Bernerzeitung.ch hat die schwarze Liste dem Freiburger Strafrechtsprofessor Marcel Niggli unterbreitet. Dieser kommt zum Schluss, dass das Flugblatt zwar hetzerisch und stark fremdenfeindlich, aber wohl mit dem heutigen Strafrecht gegen Rassismus kaum zu ahnden sei.

Kommission gegen Rassismus spricht von «Unwahrheiten»

Die Eidgenössische Kommission gegen Rassismus (EKR) stört sich an «verschiedenen Unwahrheiten», welche das Flugblatt transportiere: So gebe es ebenfalls Täter, die Schweizer seien, diese seien aber nicht aufgeführt und abgebildet, moniert die EKR. Zudem behaupte die Pnos einfach, die abgebildeten Täter seien verantwortlich für Straftaten, bei denen Schweizer die Opfer gewesen seien.
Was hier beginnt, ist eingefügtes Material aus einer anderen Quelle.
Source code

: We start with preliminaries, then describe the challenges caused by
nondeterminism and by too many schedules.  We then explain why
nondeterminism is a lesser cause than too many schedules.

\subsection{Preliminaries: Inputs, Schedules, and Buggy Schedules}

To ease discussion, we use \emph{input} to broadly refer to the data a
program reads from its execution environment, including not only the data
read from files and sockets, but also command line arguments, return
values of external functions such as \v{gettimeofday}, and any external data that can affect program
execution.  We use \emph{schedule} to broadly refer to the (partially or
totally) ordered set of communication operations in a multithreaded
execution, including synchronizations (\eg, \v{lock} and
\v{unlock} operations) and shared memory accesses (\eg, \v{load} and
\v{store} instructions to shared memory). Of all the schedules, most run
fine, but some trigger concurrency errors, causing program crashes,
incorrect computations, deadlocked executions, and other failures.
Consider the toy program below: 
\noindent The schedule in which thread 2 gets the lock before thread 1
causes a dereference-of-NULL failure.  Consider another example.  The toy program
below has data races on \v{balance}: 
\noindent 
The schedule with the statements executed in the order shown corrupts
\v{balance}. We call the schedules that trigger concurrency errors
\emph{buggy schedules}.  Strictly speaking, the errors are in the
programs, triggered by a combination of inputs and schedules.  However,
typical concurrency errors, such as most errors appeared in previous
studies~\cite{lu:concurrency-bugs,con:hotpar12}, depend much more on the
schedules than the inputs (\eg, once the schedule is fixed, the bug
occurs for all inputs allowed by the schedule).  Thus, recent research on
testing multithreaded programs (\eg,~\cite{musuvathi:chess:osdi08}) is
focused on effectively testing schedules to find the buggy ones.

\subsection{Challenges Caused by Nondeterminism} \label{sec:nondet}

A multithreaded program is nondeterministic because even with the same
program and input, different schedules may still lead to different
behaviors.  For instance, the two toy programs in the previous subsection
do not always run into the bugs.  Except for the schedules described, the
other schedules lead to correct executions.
«Der Informationsgehalt der Broschüre ist sehr gering, während sie mit Absicht und äusserst suggestiv dazu verwendet wird, Angst und fremdenfeindliche Gefühle zu schüren», sagt EKR-Geschäftsführerin Doris Angst. In anderen Ländern, zum Beispiel Mitgliedstaaten der EU, wäre eine solche Publikation wohl verboten. «In der Schweiz ist sie es wohl leider nicht», so Angst. (Bernerzeitung.ch/Newsnet)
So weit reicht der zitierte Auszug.